Once the seal, now named Jersey, started allowing humans to pet her, she had to be moved. (Marine Mammal Stranding Center )

Named Jersey by the zoo’s animal care staff, the seal joins grey seals Kiinaq and Georgie, harp seal Pequot and harbour seals Sidney and Freita, all of which were rescued. 

“The Detroit Zoo has a reputation for being at the forefront of wildlife rescue, and we are so pleased that this little seal has found such a haven,” Schoelkopf said.

The animal's odyssey began on March 9 when Long Island's Riverhead Foundation for Marine Research responded to a report of a young seal with a swollen flipper.
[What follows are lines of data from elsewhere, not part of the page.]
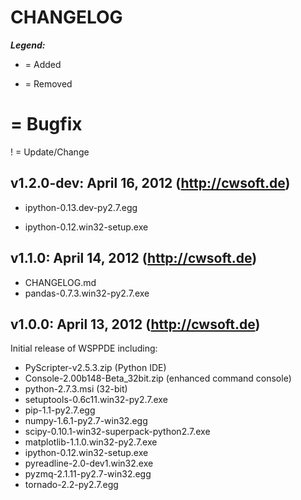 # CHANGELOG

***Legend:***
+ = Added
- = Removed
# = Bugfix
! = Update/Change

## v1.2.0-dev: April 16, 2012 (http://cwsoft.de)
+ ipython-0.13.dev-py2.7.egg
- ipython-0.12.win32-setup.exe

## v1.1.0: April 14, 2012 (http://cwsoft.de)
+ CHANGELOG.md
+ pandas-0.7.3.win32-py2.7.exe

## v1.0.0: April 13, 2012 (http://cwsoft.de)
Initial release of WSPPDE including:

- PyScripter-v2.5.3.zip (Python IDE)
- Console-2.00b148-Beta_32bit.zip (enhanced command console)
- python-2.7.3.msi (32-bit)
- setuptools-0.6c11.win32-py2.7.exe
- pip-1.1-py2.7.egg
- numpy-1.6.1-py2.7-win32.egg
- scipy-0.10.1-win32-superpack-python2.7.exe
- matplotlib-1.1.0.win32-py2.7.exe
- ipython-0.12.win32-setup.exe
- pyreadline-2.0-dev1.win32.exe
- pyzmq-2.1.11-py2.7-win32.egg
- tornado-2.2-py2.7.egg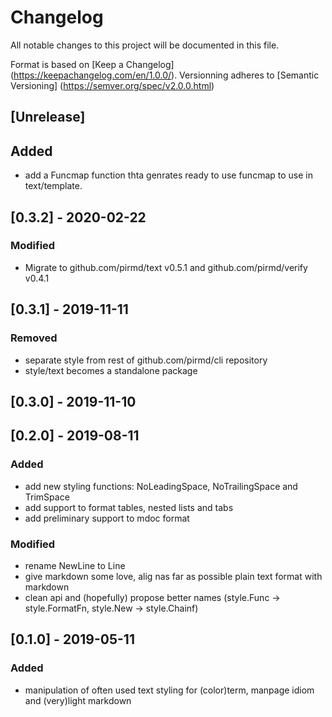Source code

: # Changelog
All notable changes to this project will be documented in this file.

Format is based on [Keep a Changelog] (https://keepachangelog.com/en/1.0.0/).
Versionning adheres to [Semantic Versioning] (https://semver.org/spec/v2.0.0.html)

## [Unrelease]
## Added
- add a Funcmap function thta genrates ready to use funcmap to use in text/template.

## [0.3.2] - 2020-02-22
### Modified
- Migrate to github.com/pirmd/text v0.5.1 and github.com/pirmd/verify v0.4.1

## [0.3.1] - 2019-11-11
### Removed
- separate style from rest of github.com/pirmd/cli repository
- style/text becomes a standalone package

## [0.3.0] - 2019-11-10

## [0.2.0] - 2019-08-11
### Added
- add new styling functions: NoLeadingSpace, NoTrailingSpace and TrimSpace
- add support to format tables, nested lists and tabs
- add preliminary support to mdoc format
### Modified
- rename NewLine to Line
- give markdown some love, alig nas far as possible plain text format with
  markdown
- clean api and (hopefully) propose better names (style.Func -> style.FormatFn,
  style.New -> style.Chainf)

## [0.1.0] - 2019-05-11
### Added
- manipulation of often used text styling for (color)term, manpage idiom
  and (very)light markdown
The animal was rehabilitated at the centre for just over three months and released on June 14.

On July 10, New Jersey's Marine Mammal Stranding Center received a call about a seal on the beach with a fishing hook lodged in its mouth. A technician from the centre removed the hook. Because the animal had no other obvious injuries or illnesses, it was released and went back into the water.
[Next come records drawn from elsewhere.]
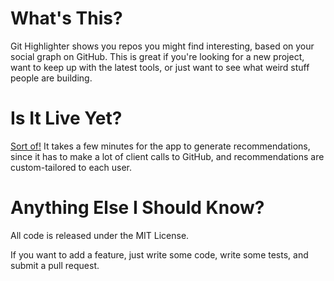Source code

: # What's This?

Git Highlighter shows you repos you might find interesting, based on your social graph on GitHub. This is great if you're looking for a new project, want to keep up with the latest tools, or just want to see what weird stuff people are building.

# Is It Live Yet?

[Sort of!](http://git-highlighter.herokuapp.com) It takes a few minutes for the app to generate recommendations, since it has to make a lot of client calls to GitHub, and recommendations are custom-tailored to each user.

# Anything Else I Should Know? 

All code is released under the MIT License. 

If you want to add a feature, just write some code, write some tests, and submit a pull request.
But two days later, the seal was back ashore again, this time in Sea Isle City, where a large crowd gathered, causing the animal to become anxious and stressed. The stranding centre picked it up and brought it to its Brigantine facility, where personnel noticed the animal had a cough, and put it on antibiotics.

When the cough disappeared and blood tests showed the seal had no illness, it was released at Sandy Hook on Aug. 18, having gained 9.5 kg (21 pounds) at the rescue centre.

"Throughout the next few weeks, there were dozens of reports of our seal swimming in close proximity to bathers in the surf," Schoelkopf said. "We got calls from people saying they had fed it."

After deciding the seal was too used to humans to ever return to the ocean, the stranding centre notified federal wildlife officials, who found a home for it at the Detroit Zoo.